7 February 2019, New study launched to identify sustainable energy investment opportunities in Malawi
Investment is vital for sustainable energy to flourish in Malawi and to enable the life changing benefits that electricity brings to areas including education, health care, industry and the economy. A study launched today in Lilongwe, Malawi, will map a way forward for investment in the country’s sustainable energy sector, bringing together vital partners and identifying areas for action.
The study will provide an overview of concrete opportunities to increase investment in sustainable energy in Malawi. A report will be produced in approximately 6 months time which will address how to generate the required public and private investment to reach universal access. Today’s kickoff meeting brought together different stakeholders in the renewable energy sector, to align common goals and discuss lessons learnt and ways forward.

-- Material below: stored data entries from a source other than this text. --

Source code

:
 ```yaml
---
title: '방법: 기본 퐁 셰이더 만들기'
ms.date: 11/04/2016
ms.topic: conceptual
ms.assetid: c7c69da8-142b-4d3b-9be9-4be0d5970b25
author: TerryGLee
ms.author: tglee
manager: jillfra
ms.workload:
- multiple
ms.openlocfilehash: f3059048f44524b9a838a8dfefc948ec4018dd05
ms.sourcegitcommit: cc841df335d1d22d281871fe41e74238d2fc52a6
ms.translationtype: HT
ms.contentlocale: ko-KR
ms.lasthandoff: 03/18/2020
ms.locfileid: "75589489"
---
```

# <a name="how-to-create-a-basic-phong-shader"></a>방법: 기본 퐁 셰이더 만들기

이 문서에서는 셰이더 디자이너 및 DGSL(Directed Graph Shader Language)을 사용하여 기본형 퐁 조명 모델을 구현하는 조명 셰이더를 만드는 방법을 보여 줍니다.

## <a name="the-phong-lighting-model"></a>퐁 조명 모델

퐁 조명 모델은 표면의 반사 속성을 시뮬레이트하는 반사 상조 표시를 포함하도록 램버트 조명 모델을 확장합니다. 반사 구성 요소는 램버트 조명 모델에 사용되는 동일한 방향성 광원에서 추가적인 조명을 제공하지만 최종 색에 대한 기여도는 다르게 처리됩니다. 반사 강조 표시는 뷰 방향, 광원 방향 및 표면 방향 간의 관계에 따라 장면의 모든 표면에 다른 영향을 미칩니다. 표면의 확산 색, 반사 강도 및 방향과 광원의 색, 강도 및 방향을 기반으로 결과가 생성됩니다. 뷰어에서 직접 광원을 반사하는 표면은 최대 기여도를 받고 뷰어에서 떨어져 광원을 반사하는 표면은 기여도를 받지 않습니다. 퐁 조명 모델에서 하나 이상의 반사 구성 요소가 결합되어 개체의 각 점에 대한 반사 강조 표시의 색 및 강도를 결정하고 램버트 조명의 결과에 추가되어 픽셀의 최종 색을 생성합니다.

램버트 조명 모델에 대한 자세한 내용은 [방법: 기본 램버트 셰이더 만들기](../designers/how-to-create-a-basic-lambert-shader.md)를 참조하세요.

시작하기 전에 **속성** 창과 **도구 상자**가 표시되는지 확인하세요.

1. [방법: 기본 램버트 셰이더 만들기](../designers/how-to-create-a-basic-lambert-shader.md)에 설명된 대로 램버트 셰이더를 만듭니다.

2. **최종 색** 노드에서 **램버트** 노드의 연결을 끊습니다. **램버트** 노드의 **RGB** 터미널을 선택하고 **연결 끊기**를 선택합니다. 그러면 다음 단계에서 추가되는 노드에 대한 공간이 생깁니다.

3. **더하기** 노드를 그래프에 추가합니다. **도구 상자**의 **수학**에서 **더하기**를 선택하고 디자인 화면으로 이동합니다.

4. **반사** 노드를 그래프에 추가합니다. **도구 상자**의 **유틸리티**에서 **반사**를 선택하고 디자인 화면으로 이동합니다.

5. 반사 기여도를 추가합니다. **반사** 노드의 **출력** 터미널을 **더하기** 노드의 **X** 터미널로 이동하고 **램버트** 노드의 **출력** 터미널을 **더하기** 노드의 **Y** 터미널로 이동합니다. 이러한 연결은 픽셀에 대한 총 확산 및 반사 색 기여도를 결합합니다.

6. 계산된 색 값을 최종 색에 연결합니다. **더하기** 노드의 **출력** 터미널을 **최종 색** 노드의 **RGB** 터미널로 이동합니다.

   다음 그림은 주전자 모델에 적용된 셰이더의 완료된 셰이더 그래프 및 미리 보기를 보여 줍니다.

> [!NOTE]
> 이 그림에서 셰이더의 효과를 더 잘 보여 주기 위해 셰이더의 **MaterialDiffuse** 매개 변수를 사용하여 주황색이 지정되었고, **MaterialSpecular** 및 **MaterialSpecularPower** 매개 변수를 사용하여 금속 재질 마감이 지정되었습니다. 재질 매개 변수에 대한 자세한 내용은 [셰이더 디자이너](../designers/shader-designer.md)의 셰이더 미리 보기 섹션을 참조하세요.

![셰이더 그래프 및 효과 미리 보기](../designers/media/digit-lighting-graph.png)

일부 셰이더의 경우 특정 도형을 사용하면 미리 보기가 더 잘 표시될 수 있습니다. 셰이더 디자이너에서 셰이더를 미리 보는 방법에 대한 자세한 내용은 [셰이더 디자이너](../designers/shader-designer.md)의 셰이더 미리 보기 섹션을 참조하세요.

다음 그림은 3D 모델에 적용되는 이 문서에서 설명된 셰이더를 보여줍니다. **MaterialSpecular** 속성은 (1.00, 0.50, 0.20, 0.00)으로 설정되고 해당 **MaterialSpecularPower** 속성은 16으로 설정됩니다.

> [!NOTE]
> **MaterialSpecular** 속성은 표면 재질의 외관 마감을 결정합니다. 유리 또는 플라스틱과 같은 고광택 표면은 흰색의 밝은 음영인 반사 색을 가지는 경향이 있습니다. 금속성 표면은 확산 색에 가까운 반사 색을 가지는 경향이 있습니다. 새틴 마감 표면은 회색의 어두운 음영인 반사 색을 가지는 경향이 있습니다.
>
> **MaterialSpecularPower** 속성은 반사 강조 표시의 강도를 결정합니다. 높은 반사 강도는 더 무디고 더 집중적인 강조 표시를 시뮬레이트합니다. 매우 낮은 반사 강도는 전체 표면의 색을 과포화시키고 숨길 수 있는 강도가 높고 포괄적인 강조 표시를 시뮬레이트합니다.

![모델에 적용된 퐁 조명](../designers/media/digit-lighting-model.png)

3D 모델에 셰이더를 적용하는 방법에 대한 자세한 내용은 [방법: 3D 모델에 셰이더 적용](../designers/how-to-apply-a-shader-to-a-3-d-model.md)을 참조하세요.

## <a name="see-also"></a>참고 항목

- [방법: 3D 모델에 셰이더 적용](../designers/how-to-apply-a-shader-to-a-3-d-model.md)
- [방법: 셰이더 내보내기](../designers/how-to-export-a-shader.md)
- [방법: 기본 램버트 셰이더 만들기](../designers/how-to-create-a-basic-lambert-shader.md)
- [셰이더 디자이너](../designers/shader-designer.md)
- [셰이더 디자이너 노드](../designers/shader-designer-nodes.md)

The initiative has been jointly commissioned by the Government of Malawi’s Ministry of Natural Resources, Energy and Mining and the United Nations Office of the High-Representative for Least Developed Countries, Landlocked Developing Countries and Small Island Developing States (UN-OHRLLS). The Rocky Mountain Institute is carrying out the study and UN Malawi is providing vital support.
“Every Malawian deserves full access to energy, to an adequate and reliable level of power that allows a home to affordably operate, for children to study, food to be kept from perishing, enough for a dignified and healthy life,” said Ms. Fekita ‘Utoikamanu, Under-Secretary-General and High-Representative for Least Developed Countries, Landlocked Developing Countries and Small Island Developing States.
“Malawi has an abundance of resources with which a sustainable energy sector could thrive. This study is intended to highlight the areas for investment in order to ultimately achieve energy access for all and leave no one behind as we strive to meet Sustainable Energy Goal 7.”
Currently, only 11% of Malawi’s population has access to electricity, 46% in urban areas and in rural areas this figure is at 2%. At present just 7% of the total energy consumed in Malawi is renewable energy.
“The Government of Malawi, through the Ministry of Natural Resources, Energy and Mining, is very pleased to partner with the United Nations on this timely study. Access to modern energy is an important issue for all Malawians and investment in the modern energy sector is key for the country’s future development,” said Mrs Chimwemwe Gloria Banda, Chief Director for Energy.
As the youngest and fastest-growing continent, Africa’s population will double in the coming decades to some two billion people, and demand for energy will increase accordingly.
To ensure the attainment of the United Nations’ Sustainable Development Goal 7 in Africa by 2030, investments of approximately US$ 34.2 billion per year are needed across the continent.
UN-OHRLLS represents vulnerable countries within the UN system. There are 47 least developed countries, 32 of which are in Africa, including Malawi. Least Developed Countries are at the bottom of the development ladder, with low human development, low income and economic growth and high degree of vulnerability. As such they remain at the centre of global development challenges. Reliable access to sustainable energy stands to strengthen multiple elements outlined in the Sustainable Development Goals in areas including climate action, health, education, water and food security and women’s empowerment.